What to work on:
Using the data that follows, report how many lines include "Full"; output no other text.

Materials provided:

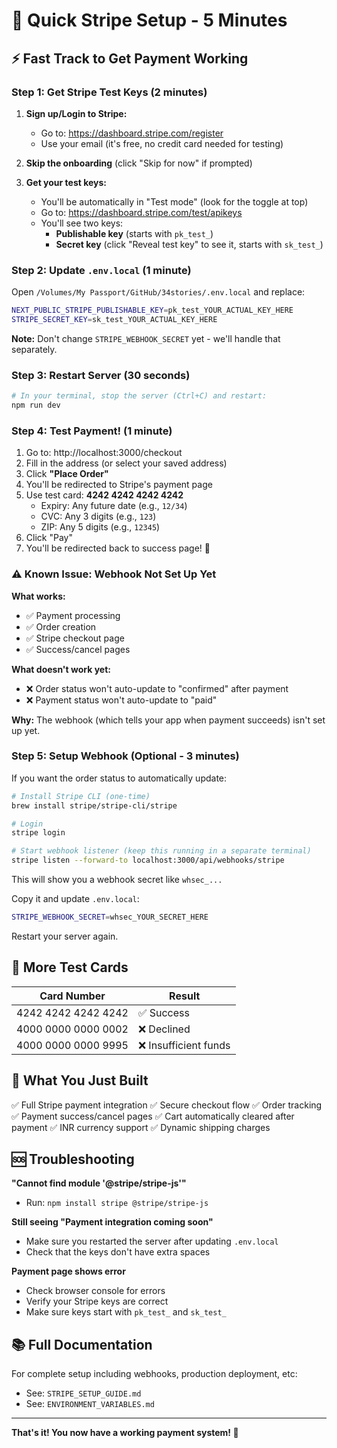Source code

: # 🚀 Quick Stripe Setup - 5 Minutes

## ⚡ Fast Track to Get Payment Working

### Step 1: Get Stripe Test Keys (2 minutes)

1. **Sign up/Login to Stripe:**
   - Go to: https://dashboard.stripe.com/register
   - Use your email (it's free, no credit card needed for testing)

2. **Skip the onboarding** (click "Skip for now" if prompted)

3. **Get your test keys:**
   - You'll be automatically in "Test mode" (look for the toggle at top)
   - Go to: https://dashboard.stripe.com/test/apikeys
   - You'll see two keys:
     - **Publishable key** (starts with `pk_test_`)
     - **Secret key** (click "Reveal test key" to see it, starts with `sk_test_`)

### Step 2: Update `.env.local` (1 minute)

Open `/Volumes/My Passport/GitHub/34stories/.env.local` and replace:

```bash
NEXT_PUBLIC_STRIPE_PUBLISHABLE_KEY=pk_test_YOUR_ACTUAL_KEY_HERE
STRIPE_SECRET_KEY=sk_test_YOUR_ACTUAL_KEY_HERE
```

**Note:** Don't change `STRIPE_WEBHOOK_SECRET` yet - we'll handle that separately.

### Step 3: Restart Server (30 seconds)

```bash
# In your terminal, stop the server (Ctrl+C) and restart:
npm run dev
```

### Step 4: Test Payment! (1 minute)

1. Go to: http://localhost:3000/checkout
2. Fill in the address (or select your saved address)
3. Click **"Place Order"**
4. You'll be redirected to Stripe's payment page
5. Use test card: **4242 4242 4242 4242**
   - Expiry: Any future date (e.g., `12/34`)
   - CVC: Any 3 digits (e.g., `123`)
   - ZIP: Any 5 digits (e.g., `12345`)
6. Click "Pay"
7. You'll be redirected back to success page! 🎉

### ⚠️ Known Issue: Webhook Not Set Up Yet

**What works:**
- ✅ Payment processing
- ✅ Order creation
- ✅ Stripe checkout page
- ✅ Success/cancel pages

**What doesn't work yet:**
- ❌ Order status won't auto-update to "confirmed" after payment
- ❌ Payment status won't auto-update to "paid"

**Why:** The webhook (which tells your app when payment succeeds) isn't set up yet.

### Step 5: Setup Webhook (Optional - 3 minutes)

If you want the order status to automatically update:

```bash
# Install Stripe CLI (one-time)
brew install stripe/stripe-cli/stripe

# Login
stripe login

# Start webhook listener (keep this running in a separate terminal)
stripe listen --forward-to localhost:3000/api/webhooks/stripe
```

This will show you a webhook secret like `whsec_...`

Copy it and update `.env.local`:
```bash
STRIPE_WEBHOOK_SECRET=whsec_YOUR_SECRET_HERE
```

Restart your server again.

## 🧪 More Test Cards

| Card Number | Result |
|------------|--------|
| 4242 4242 4242 4242 | ✅ Success |
| 4000 0000 0000 0002 | ❌ Declined |
| 4000 0000 0000 9995 | ❌ Insufficient funds |

## 🎯 What You Just Built

✅ Full Stripe payment integration
✅ Secure checkout flow
✅ Order tracking
✅ Payment success/cancel pages
✅ Cart automatically cleared after payment
✅ INR currency support
✅ Dynamic shipping charges

## 🆘 Troubleshooting

**"Cannot find module '@stripe/stripe-js'"**
- Run: `npm install stripe @stripe/stripe-js`

**Still seeing "Payment integration coming soon"**
- Make sure you restarted the server after updating `.env.local`
- Check that the keys don't have extra spaces

**Payment page shows error**
- Check browser console for errors
- Verify your Stripe keys are correct
- Make sure keys start with `pk_test_` and `sk_test_`

## 📚 Full Documentation

For complete setup including webhooks, production deployment, etc:
- See: `STRIPE_SETUP_GUIDE.md`
- See: `ENVIRONMENT_VARIABLES.md`

---

**That's it! You now have a working payment system! 🎉**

Solved problem:
2